Trade Marks Act 1938 ss 1, 4, 68

Keywords

Passing off; interim injunction; arguable case; serious issue to be tried; trade mark use

Counsel

Charles Sparrow QC, Mary Vitoria, William Aldous QC, John Baldwin

Solicitors

Peter Carter-Ruck & Partners; Slaughter & May

Judge

Dillon, Woolf, Bingham LJJ

Court

Court of Appeal (Civil Division)

Reported

[1988] RPC 113

Summary

The Claimant was the registered proprietor of the trade mark MOTHERCARE in respect inter alia of books. It sought an interim injunction based on causes of action in both passing off and trade mark infringement to restrain the Defendant publishers from publishing a book entitled 'Mother Care/Other Care' (which had nothing to do with the Claimant).

Decision

As for passing off, applying E. Warnink v Townsend & Sons [1979] AC 731, the book's title made no misrepresentation that it was associated with the Claimant in any way. Moreover, since the book was not in competition with any book the Claimant might publish, there was no reasonably foreseeable possibility of the Claimant suffering any damage. Accordingly there was no serious issue to be tried, and so no grounds for an interim injunction: American Cyanamid v Ethicon [1975] AC 396.
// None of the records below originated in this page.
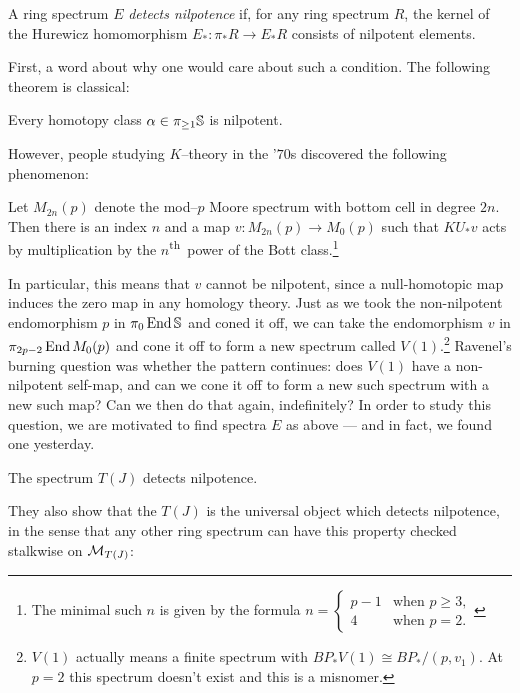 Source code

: \begin{definition}
A ring spectrum $E$ \textit{detects nilpotence} if, for any ring spectrum $R$, the kernel of the Hurewicz homomorphism $E_*: \pi_* R \to E_* R$ consists of nilpotent elements.
\end{definition}

First, a word about why one would care about such a condition.  The following theorem is classical:
\begin{theorem}[Nishida]
Every homotopy class $\alpha \in \pi_{\ge 1} \S$ is nilpotent.
\end{theorem}

\noindent However, people studying $K$--theory in the '$70$s discovered the following phenomenon:

\begin{theorem}[Adams]
Let $M_{2n}(p)$ denote the mod--$p$ Moore spectrum with bottom cell in degree $2n$.  Then there is an index $n$ and a map $v: M_{2n}(p) \to M_0(p)$ such that $KU_* v$ acts by multiplication by the $n$\textsuperscript{th}\, power of the Bott class.\footnote{The minimal such $n$ is given by the formula $n = \begin{cases} p-1 & \text{when $p \ge 3$}, \\ 4 & \text{when $p = 2$}. \end{cases}$}
\end{theorem}

\noindent In particular, this means that $v$ cannot be nilpotent, since a null-homotopic map induces the zero map in any homology theory.  Just as we took the non-nilpotent endomorphism $p$ in $\pi_0 \End \S$ and coned it off, we can take the endomorphism $v$ in $\pi_{2p-2} \End M_0(p)$ and cone it off to form a new spectrum called $V(1)$.\footnote{$V(1)$ actually means a finite spectrum with $BP_* V(1) \cong BP_* / (p, v_1)$. At $p = 2$ this spectrum doesn't exist and this is a misnomer.}  Ravenel's burning question was whether the pattern continues: does $V(1)$ have a non-nilpotent self-map, and can we cone it off to form a new such spectrum with a new such map?  Can we then do that again, indefinitely?  In order to study this question, we are motivated to find spectra $E$ as above --- and in fact, we found one yesterday.

\begin{theorem}
The spectrum $T(J)$ detects nilpotence.
\end{theorem}

They also show that the $T(J)$ is the universal object which detects nilpotence, in the sense that any other ring spectrum can have this property checked stalkwise on $\M_{T(J)}$:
Similarly there was no serious issue to be tried in relation to the claim for trade mark infringement under s. 4(b) of the Trade Marks Act 1938. Applying Bismag v Amblins [1940] Ch 667, the use of the trade mark must be use in a trade mark sense. The words 'mother care' in the title of the book were not used in such a sense, but descriptively.

This case was applied in BACH FLOWER REMEDIES Trade Mark [1992] RPC 439, and discussed in West v. Fuller Smith & Turner Plc [2003] FSR 44.

Note that the Trade Marks Act 1938 has been repealed and replaced by the Trade Marks Act 1994.